— Только вышел из квартиры, а тут и рухнуло. Балкой меня прикрыло… — медленно выговорил Гриньков и подул в драные варежки. — Пальцы окоченели. А у меня в восемь репетиция.
— Какая еще репетиция? — спросил Комаров. — Эй, музыка, ты в своем уме?
— В консерватории репетиция. Уж с полмесяца… — озабоченно проговорил музыкант. — Пойду. Общежитие там, вот и… Все хорошо, только верхнее «си» никак не возьму: в глазах темнеет. До свидания.
Ушли и спасатели. Володя выкопал несколько досок и понес их к себе. Брел за ним, пыхтел Комаров, целую охапку досок волок. Бросил с громом возле своей двери. Отдуваясь и тыча ключом в замочную скважину — темнотища, ничего не видно, — сказал:
— Скажи все же мамке… пускай забежит, а? Посылку мне с Большой земли привезли. Селедочка там есть. Порошок яичный. А?
…Мама пришла домой под утро. Измученная, засыпающая на ходу, она повалилась в кровать и тотчас заснула. Володя стянул с нее валенки, ватные брюки и ватник. Накрыл одеялом и пристроился рядом.
Мама вздрагивала, стонала во сне… Луна светила. Яркое белое пятно лежало на полу. Удивительно: окна в их квартире, да и почти все окна флигеля «Б» остались целыми. Вот ведь повезло. Видно, взрывные волны от бомб ушли в другую сторону. В общем — как бы там ни было, но повезло.
Утром Володя отправился на Неву за водой, а мама — в магазин за хлебом. Вернувшись, сходил на батарею. Одно орудие было совершенно разбито — ствол оторван, второе лишь накренилось, у третьего погнута одна из станин. Неужели — конец батарее? А где же мама? Часа уже три прошло, как она отправилась за хлебом. Может, сразу в зоопарк пошла?..
Поднявшись к себе, Володя бродил по квартире, продувал в морозных узорах на стеклах окна «глазки» и глядел во двор, поджидая и торопя: ну где же ты, где? А, вот, наконец-то! Заслышав стук в дверь, он поспешил в прихожую и торопливо откинул крючок.
— Двадцать пять квартира-то? — услышал он усталый голос и увидел высокого мужчину. Тот рылся в противогазной сумке, ворчал: — Темнотища. Ни фига не видно… Держи письмо, малый.

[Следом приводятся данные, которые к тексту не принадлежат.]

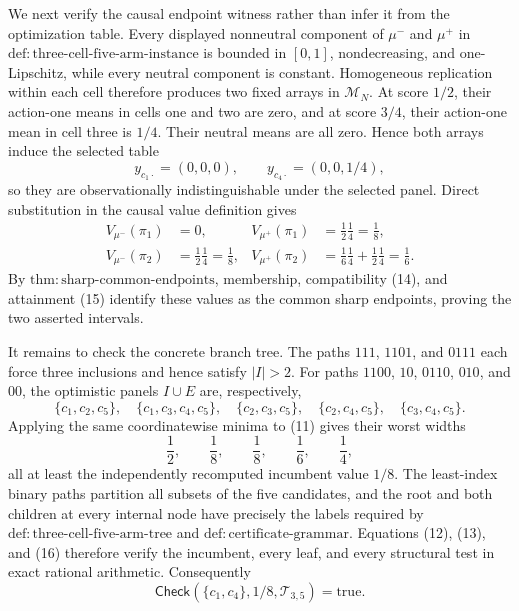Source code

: We next verify the causal endpoint witness rather than infer it from the
optimization table.  Every displayed nonneutral component of
\(\mu^-\) and \(\mu^+\) in
\(\mathrm{def{:}three\text{-}cell\text{-}five\text{-}arm\text{-}instance}\)
is bounded in \([0,1]\), nondecreasing, and one-Lipschitz, while every
neutral component is constant.  Homogeneous replication within each cell
therefore produces two fixed arrays in \(\mathcal M_N\).  At score
\(1/2\), their action-one means in cells one and two are zero, and at score
\(3/4\), their action-one mean in cell three is \(1/4\).  Their neutral
means are all zero.  Hence both arrays induce the selected table
\[
y_{c_1\cdot}=(0,0,0),
\qquad
y_{c_4\cdot}=(0,0,1/4),                                                \tag{14}
\]
so they are observationally indistinguishable under the selected panel.
Direct substitution in the causal value definition gives
\[
\begin{aligned}
V_{\mu^-}(\pi_1)&=0,
&V_{\mu^+}(\pi_1)&=\frac12\frac14=\frac18,\\
V_{\mu^-}(\pi_2)&=\frac12\frac14=\frac18,
&V_{\mu^+}(\pi_2)&=\frac16\frac14+\frac12\frac14=\frac16.
                                                                            \tag{15}
\end{aligned}
\]
By \(\mathrm{thm{:}sharp\text{-}common\text{-}endpoints}\), membership,
compatibility (14), and attainment (15) identify these values as the common
sharp endpoints, proving the two asserted intervals.

It remains to check the concrete branch tree.  The paths \(111\),
\(1101\), and \(0111\) each force three inclusions and hence satisfy
\(|I|>2\).  For paths \(1100\), \(10\), \(0110\), \(010\), and \(00\),
the optimistic panels \(I\cup E\) are, respectively,
\[
\{c_1,c_2,c_5\},\quad
\{c_1,c_3,c_4,c_5\},\quad
\{c_2,c_3,c_5\},\quad
\{c_2,c_4,c_5\},\quad
\{c_3,c_4,c_5\}.
\]
Applying the same coordinatewise minima to (11) gives their worst widths
\[
\frac12,\qquad \frac18,\qquad \frac18,\qquad \frac16,
\qquad \frac14,                                                         \tag{16}
\]
all at least the independently recomputed incumbent value \(1/8\).  The
least-index binary paths partition all subsets of the five candidates, and
the root and both children at every internal node have precisely the labels
required by \(\mathrm{def{:}three\text{-}cell\text{-}five\text{-}arm\text{-}tree}\)
and \(\mathrm{def{:}certificate\text{-}grammar}\).  Equations (12), (13),
and (16) therefore verify the incumbent, every leaf, and every structural
test in exact rational arithmetic.  Consequently
\[
\mathsf{Check}(\{c_1,c_4\},1/8,\mathcal T_{3,5})=\mathrm{true}.
\]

— С фронта? — воскликнул Володя и, забыв поблагодарить, закрыл дверь, ринулся в комнату, взглянул на серый, помятый треугольничек. От отца! Такие всегда и приходили от него. Но где же мама? Письмо, вот радость-то! Подумав немного, он сунул письмо во внутренний карман пальто и решил, что письмо прочитают они вместе. Да-да, надо идти к булочной, искать!

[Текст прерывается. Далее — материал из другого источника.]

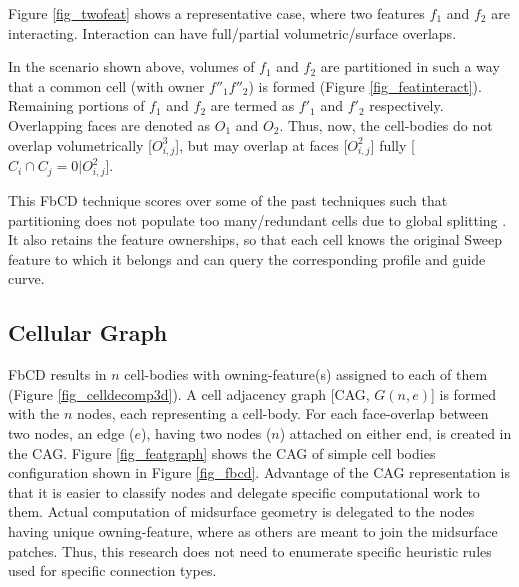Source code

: Figure \ref{fig_twofeat} shows a representative case, where two features $f_1$ and $f_2$ are interacting. Interaction can have full/partial volumetric/surface overlaps. 

In the scenario shown above, volumes of $f_1$ and $f_2$ are partitioned in such a way that a common cell (with owner $f''_1f''_2$) is formed (Figure \ref{fig_featinteract}). Remaining portions of $f_1$ and $f_2$ are termed as $f'_1$ and $f'_2$ respectively.  Overlapping faces are denoted as $O_1$ and $O_2$. Thus, now, the cell-bodies do not overlap volumetrically [$O_{i,j}^3$], but may overlap at faces [$O_{i,j}^2$] fully [ $C_i \cap C_j = 0| O_{i,j}^2$].

This FbCD technique scores over some of the past techniques such that partitioning does not populate too many/redundant cells due to global splitting  \cite{Chong2004, Kageura2009, Cao2011, Woo2006, Woo2009, Boussuge2013,Boussuge2013a}. It also retains the feature ownerships, so that each cell knows the original Sweep feature to which it belongs and can query the corresponding profile and guide curve.

\subsection{Cellular Graph} \label{cagd:sec:cellulargraph}
FbCD results in $n$ cell-bodies with owning-feature(s) assigned to each of them (Figure \ref{fig_celldecomp3d}). A cell adjacency graph [CAG, $G(n,e)$] is formed with the $n$ nodes, each representing a cell-body. For each face-overlap between two nodes, an edge ($e$), having two nodes ($n$) attached on either end, is created in the CAG.  Figure \ref{fig_featgraph} shows the CAG of simple cell bodies configuration shown in Figure \ref{fig_fbcd}. Advantage of the CAG representation is that it is easier to classify nodes and delegate specific computational work to them. Actual computation of midsurface geometry is delegated to the nodes having unique owning-feature, where as others are meant to join the midsurface patches. Thus, this research does not need to enumerate specific heuristic rules used for specific connection types.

Он прошелся вдоль очереди. Побежал в зоопарк, но Ник сказал, что Татьяна Ивановна еще не приходила.
С чувством смертельной тревоги Володя заспешил домой. Задыхаясь, взбежал по лестнице, замолотил в дверь кулаком. Может, разминулись в пути?.. В квартире было тихо. Он все же открыл дверь, вбежал в комнату, может, она приходила и теперь разыскивает его? Нет, не приходила.
Где ее искать?
Он опять выбежал на улицу. Поглядел вправо, влево. Каким путем она возвращалась из магазина? Может, напрямик, через длинный и узкий Собачий переулок?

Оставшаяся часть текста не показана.